=== Section Start ===
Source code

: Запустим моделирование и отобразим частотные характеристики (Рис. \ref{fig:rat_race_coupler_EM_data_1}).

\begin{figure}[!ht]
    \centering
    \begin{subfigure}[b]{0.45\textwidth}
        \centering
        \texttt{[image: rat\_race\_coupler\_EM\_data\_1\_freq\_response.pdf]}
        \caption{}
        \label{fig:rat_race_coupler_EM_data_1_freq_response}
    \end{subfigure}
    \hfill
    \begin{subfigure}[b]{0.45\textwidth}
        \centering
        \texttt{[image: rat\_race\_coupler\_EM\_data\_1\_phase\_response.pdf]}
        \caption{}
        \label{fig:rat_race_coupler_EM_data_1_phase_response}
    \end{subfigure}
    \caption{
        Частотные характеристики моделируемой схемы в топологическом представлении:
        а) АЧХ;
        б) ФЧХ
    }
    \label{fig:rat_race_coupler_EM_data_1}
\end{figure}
=== Section End ===
=== Section Start ===
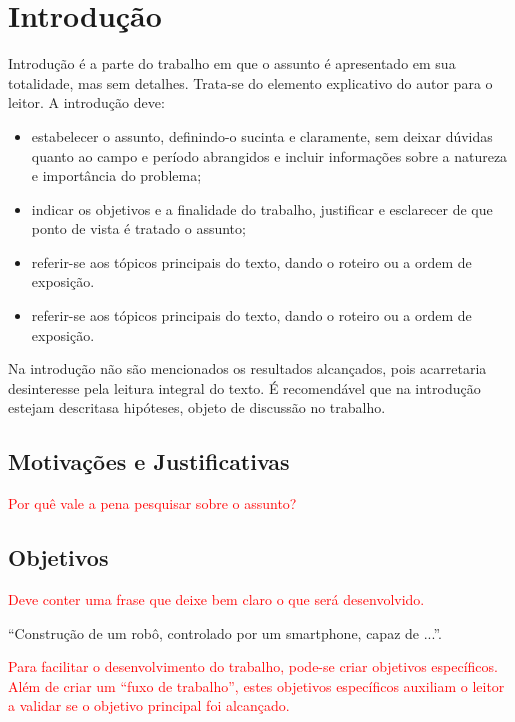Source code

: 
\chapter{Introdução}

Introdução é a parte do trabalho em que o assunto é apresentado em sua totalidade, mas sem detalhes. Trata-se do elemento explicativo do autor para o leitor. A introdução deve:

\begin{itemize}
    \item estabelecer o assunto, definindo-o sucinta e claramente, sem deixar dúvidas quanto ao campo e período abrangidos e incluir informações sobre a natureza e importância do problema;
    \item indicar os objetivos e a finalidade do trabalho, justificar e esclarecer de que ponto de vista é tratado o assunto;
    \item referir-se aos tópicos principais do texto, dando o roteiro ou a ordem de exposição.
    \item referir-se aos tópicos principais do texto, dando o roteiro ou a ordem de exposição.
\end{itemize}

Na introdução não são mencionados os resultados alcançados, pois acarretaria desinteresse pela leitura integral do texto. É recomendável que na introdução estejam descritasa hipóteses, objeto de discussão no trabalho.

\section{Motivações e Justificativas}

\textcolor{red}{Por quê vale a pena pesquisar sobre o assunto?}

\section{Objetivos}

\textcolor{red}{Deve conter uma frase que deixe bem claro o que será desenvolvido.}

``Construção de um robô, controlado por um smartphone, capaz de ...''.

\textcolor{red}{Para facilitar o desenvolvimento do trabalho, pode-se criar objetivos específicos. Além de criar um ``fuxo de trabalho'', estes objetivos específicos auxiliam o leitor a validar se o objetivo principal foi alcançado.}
=== Section End ===
=== Section Start ===
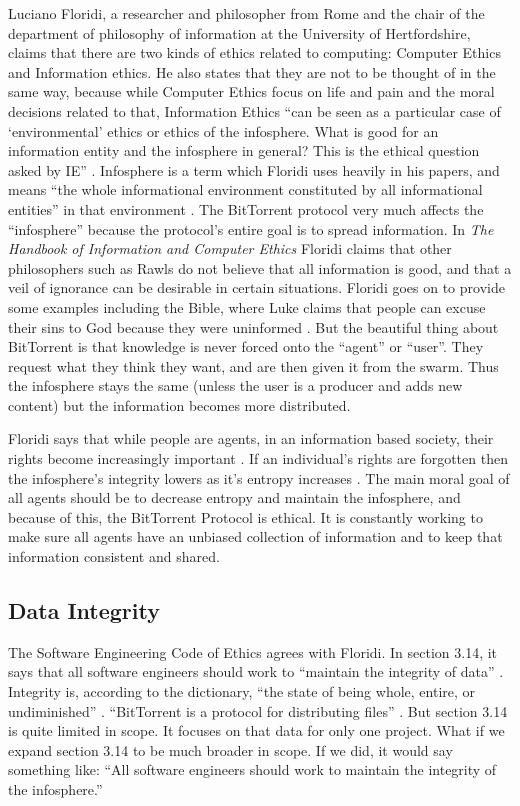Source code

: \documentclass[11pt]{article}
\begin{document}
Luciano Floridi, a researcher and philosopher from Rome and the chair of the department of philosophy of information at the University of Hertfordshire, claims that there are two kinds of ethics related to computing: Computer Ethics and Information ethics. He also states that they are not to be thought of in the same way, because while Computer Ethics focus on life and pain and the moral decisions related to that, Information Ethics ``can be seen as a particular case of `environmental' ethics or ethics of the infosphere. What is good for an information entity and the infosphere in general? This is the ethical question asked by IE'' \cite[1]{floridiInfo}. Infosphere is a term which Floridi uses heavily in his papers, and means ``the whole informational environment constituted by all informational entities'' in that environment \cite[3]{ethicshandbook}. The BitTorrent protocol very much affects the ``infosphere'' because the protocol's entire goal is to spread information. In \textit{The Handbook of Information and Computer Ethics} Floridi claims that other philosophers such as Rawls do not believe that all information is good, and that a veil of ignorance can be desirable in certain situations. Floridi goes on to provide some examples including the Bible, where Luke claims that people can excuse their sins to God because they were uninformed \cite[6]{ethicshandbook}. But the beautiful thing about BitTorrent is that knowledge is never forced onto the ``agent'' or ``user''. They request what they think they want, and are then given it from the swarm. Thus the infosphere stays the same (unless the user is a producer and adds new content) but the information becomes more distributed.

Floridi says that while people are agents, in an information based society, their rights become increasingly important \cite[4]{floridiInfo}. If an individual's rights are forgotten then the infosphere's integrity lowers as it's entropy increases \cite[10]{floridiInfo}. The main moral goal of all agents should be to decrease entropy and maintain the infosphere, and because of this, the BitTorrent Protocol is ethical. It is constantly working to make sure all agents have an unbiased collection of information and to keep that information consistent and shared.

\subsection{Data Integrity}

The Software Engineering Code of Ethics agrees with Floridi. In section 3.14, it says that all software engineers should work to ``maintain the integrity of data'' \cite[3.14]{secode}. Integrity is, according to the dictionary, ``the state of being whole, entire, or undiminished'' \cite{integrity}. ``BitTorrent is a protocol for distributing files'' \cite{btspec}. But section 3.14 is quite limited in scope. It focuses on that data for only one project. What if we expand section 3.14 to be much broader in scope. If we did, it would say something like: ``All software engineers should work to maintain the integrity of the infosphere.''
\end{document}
=== Section End ===
◆ **Prompt**: Look for the string "texttt" in the listing above and copy every line holding it.

◆ **Solution to the problem**:
        \texttt{[image: rat\_race\_coupler\_EM\_data\_1\_freq\_response.pdf]}
        \texttt{[image: rat\_race\_coupler\_EM\_data\_1\_phase\_response.pdf]}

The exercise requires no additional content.